The system limited the amount of words in the above. Perhaps we could talk about this is some detail..............

Perhaps it may be desirable to review the terminology in your proposal. The ERCS is not really any longer simply a surface with dimension m-squared. I believe the quantity you propose is dimensionless. When I thought about a (better) term it occurred to me that you used a better term yourself in the proposal: "complex target reflectivity function". Perhaps "complex target (back) scattering function" would be an option and "complex bi-static scattering function" for bi-static geometries. How about TSF for "target scattering function"?

The ERCS as proposed has the same unit as RCS: m².

Yes, calling it "complex target (back-)scattering function" is an option. What we need to define though is how a reference TSF should look like, and the proposal was to let it have a flat frequency and phase response. It is the same with length: First we define that we want to call our measurement unit "meter", and then we define what we understand when we say "1 m". According to the idea: A target (arbitrary TSF) which has an ERCS (or any other new name) of 1 m² (in a certain bistatic configuration, where monostatic is just a special case) has a backscatter which is equivalent to the RCS of target whose target amplitude and phase scattering function (TSF for amplitude and phase) is constant over frequency and phase and whose RCS is 1 m².

In my opinion reference to ERCS and 1 m-squared reference is an unnecessary complication. In my opinion it is desirable to update the proposal once more and recommend to the world of SAR calibrators to use the complex target scattering function (dimensionless) in lieu of simply the RCS.
In practice reference targets (transponders, corner reflectors, etc.) would be deployed after measurement of their actual scattering function. As simply as that.
I cannot help thinking that the concept of ERCS as an "average" is undesirable and that we do not measure ERCS or anything like this but the complex radar echo as the convolution of the complex target reflectivity function with the complex SAR system impulse response function.

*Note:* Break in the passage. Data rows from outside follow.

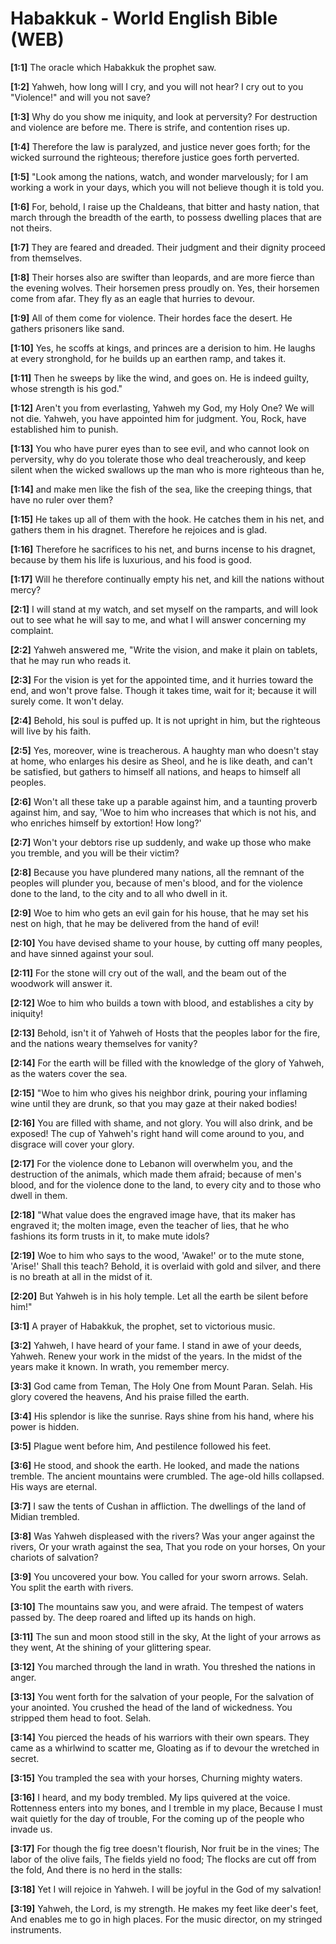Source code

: # Habakkuk - World English Bible (WEB)

**[1:1]** The oracle which Habakkuk the prophet saw.

**[1:2]** Yahweh, how long will I cry, and you will not hear? I cry out to you "Violence!" and will you not save?

**[1:3]** Why do you show me iniquity, and look at perversity? For destruction and violence are before me. There is strife, and contention rises up.

**[1:4]** Therefore the law is paralyzed, and justice never goes forth; for the wicked surround the righteous; therefore justice goes forth perverted.

**[1:5]** "Look among the nations, watch, and wonder marvelously; for I am working a work in your days, which you will not believe though it is told you.

**[1:6]** For, behold, I raise up the Chaldeans, that bitter and hasty nation, that march through the breadth of the earth, to possess dwelling places that are not theirs.

**[1:7]** They are feared and dreaded. Their judgment and their dignity proceed from themselves.

**[1:8]** Their horses also are swifter than leopards, and are more fierce than the evening wolves. Their horsemen press proudly on. Yes, their horsemen come from afar. They fly as an eagle that hurries to devour.

**[1:9]** All of them come for violence. Their hordes face the desert. He gathers prisoners like sand.

**[1:10]** Yes, he scoffs at kings, and princes are a derision to him. He laughs at every stronghold, for he builds up an earthen ramp, and takes it.

**[1:11]** Then he sweeps by like the wind, and goes on. He is indeed guilty, whose strength is his god."

**[1:12]** Aren't you from everlasting, Yahweh my God, my Holy One? We will not die. Yahweh, you have appointed him for judgment. You, Rock, have established him to punish.

**[1:13]** You who have purer eyes than to see evil, and who cannot look on perversity, why do you tolerate those who deal treacherously, and keep silent when the wicked swallows up the man who is more righteous than he,

**[1:14]** and make men like the fish of the sea, like the creeping things, that have no ruler over them?

**[1:15]** He takes up all of them with the hook. He catches them in his net, and gathers them in his dragnet. Therefore he rejoices and is glad.

**[1:16]** Therefore he sacrifices to his net, and burns incense to his dragnet, because by them his life is luxurious, and his food is good.

**[1:17]** Will he therefore continually empty his net, and kill the nations without mercy?

**[2:1]** I will stand at my watch, and set myself on the ramparts, and will look out to see what he will say to me, and what I will answer concerning my complaint.

**[2:2]** Yahweh answered me, "Write the vision, and make it plain on tablets, that he may run who reads it.

**[2:3]** For the vision is yet for the appointed time, and it hurries toward the end, and won't prove false. Though it takes time, wait for it; because it will surely come. It won't delay.

**[2:4]** Behold, his soul is puffed up. It is not upright in him, but the righteous will live by his faith.

**[2:5]** Yes, moreover, wine is treacherous. A haughty man who doesn't stay at home, who enlarges his desire as Sheol, and he is like death, and can't be satisfied, but gathers to himself all nations, and heaps to himself all peoples.

**[2:6]** Won't all these take up a parable against him, and a taunting proverb against him, and say, 'Woe to him who increases that which is not his, and who enriches himself by extortion! How long?'

**[2:7]** Won't your debtors rise up suddenly, and wake up those who make you tremble, and you will be their victim?

**[2:8]** Because you have plundered many nations, all the remnant of the peoples will plunder you, because of men's blood, and for the violence done to the land, to the city and to all who dwell in it.

**[2:9]** Woe to him who gets an evil gain for his house, that he may set his nest on high, that he may be delivered from the hand of evil!

**[2:10]** You have devised shame to your house, by cutting off many peoples, and have sinned against your soul.

**[2:11]** For the stone will cry out of the wall, and the beam out of the woodwork will answer it.

**[2:12]** Woe to him who builds a town with blood, and establishes a city by iniquity!

**[2:13]** Behold, isn't it of Yahweh of Hosts that the peoples labor for the fire, and the nations weary themselves for vanity?

**[2:14]** For the earth will be filled with the knowledge of the glory of Yahweh, as the waters cover the sea.

**[2:15]** "Woe to him who gives his neighbor drink, pouring your inflaming wine until they are drunk, so that you may gaze at their naked bodies!

**[2:16]** You are filled with shame, and not glory. You will also drink, and be exposed! The cup of Yahweh's right hand will come around to you, and disgrace will cover your glory.

**[2:17]** For the violence done to Lebanon will overwhelm you, and the destruction of the animals, which made them afraid; because of men's blood, and for the violence done to the land, to every city and to those who dwell in them.

**[2:18]** "What value does the engraved image have, that its maker has engraved it; the molten image, even the teacher of lies, that he who fashions its form trusts in it, to make mute idols?

**[2:19]** Woe to him who says to the wood, 'Awake!' or to the mute stone, 'Arise!' Shall this teach? Behold, it is overlaid with gold and silver, and there is no breath at all in the midst of it.

**[2:20]** But Yahweh is in his holy temple. Let all the earth be silent before him!"

**[3:1]** A prayer of Habakkuk, the prophet, set to victorious music.

**[3:2]** Yahweh, I have heard of your fame. I stand in awe of your deeds, Yahweh. Renew your work in the midst of the years. In the midst of the years make it known. In wrath, you remember mercy.

**[3:3]** God came from Teman, The Holy One from Mount Paran. Selah.  His glory covered the heavens, And his praise filled the earth.

**[3:4]** His splendor is like the sunrise. Rays shine from his hand, where his power is hidden.

**[3:5]** Plague went before him, And pestilence followed his feet.

**[3:6]** He stood, and shook the earth. He looked, and made the nations tremble. The ancient mountains were crumbled. The age-old hills collapsed. His ways are eternal.

**[3:7]** I saw the tents of Cushan in affliction. The dwellings of the land of Midian trembled.

**[3:8]** Was Yahweh displeased with the rivers? Was your anger against the rivers, Or your wrath against the sea, That you rode on your horses, On your chariots of salvation?

**[3:9]** You uncovered your bow. You called for your sworn arrows. Selah. You split the earth with rivers.

**[3:10]** The mountains saw you, and were afraid. The tempest of waters passed by. The deep roared and lifted up its hands on high.

**[3:11]** The sun and moon stood still in the sky, At the light of your arrows as they went, At the shining of your glittering spear.

**[3:12]** You marched through the land in wrath. You threshed the nations in anger.

**[3:13]** You went forth for the salvation of your people, For the salvation of your anointed. You crushed the head of the land of wickedness. You stripped them head to foot. Selah.

**[3:14]** You pierced the heads of his warriors with their own spears. They came as a whirlwind to scatter me, Gloating as if to devour the wretched in secret.

**[3:15]** You trampled the sea with your horses, Churning mighty waters.

**[3:16]** I heard, and my body trembled. My lips quivered at the voice. Rottenness enters into my bones, and I tremble in my place, Because I must wait quietly for the day of trouble, For the coming up of the people who invade us.

**[3:17]** For though the fig tree doesn't flourish, Nor fruit be in the vines; The labor of the olive fails, The fields yield no food; The flocks are cut off from the fold, And there is no herd in the stalls:

**[3:18]** Yet I will rejoice in Yahweh. I will be joyful in the God of my salvation!

**[3:19]** Yahweh, the Lord, is my strength. He makes my feet like deer's feet, And enables me to go in high places. For the music director, on my stringed instruments.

In my opinion, converting the measurement quantity to a dimensionless quantity (unit [1]) is certainly not an option.

• What is calibration? The BIPM defines calibration as:

  Operation that, under specified conditions, in a first step, establishes a relation between the quantity values with measurement uncertainties provided by measurement standards and corresponding indications with associated measurement uncertainties (of the calibrated instrument or secondary standard) and, in a second step, uses this information to establish a relation for obtaining a measurement result from an indication.

  The key here is measurement standards. How do we ensure that different measurement standards (expressed by "complex target scattering function (dimensionless)") all have a defined relationship to each other if we do not base the description of their properties on (SI) units? How do you express that transponder 1 scatters more than transponder 2? Which of them is the "absolute" reference if you have 100 transponders? This is what we have SI units for so that we can relate measurement results back to well known national and international standards (in our case: meter).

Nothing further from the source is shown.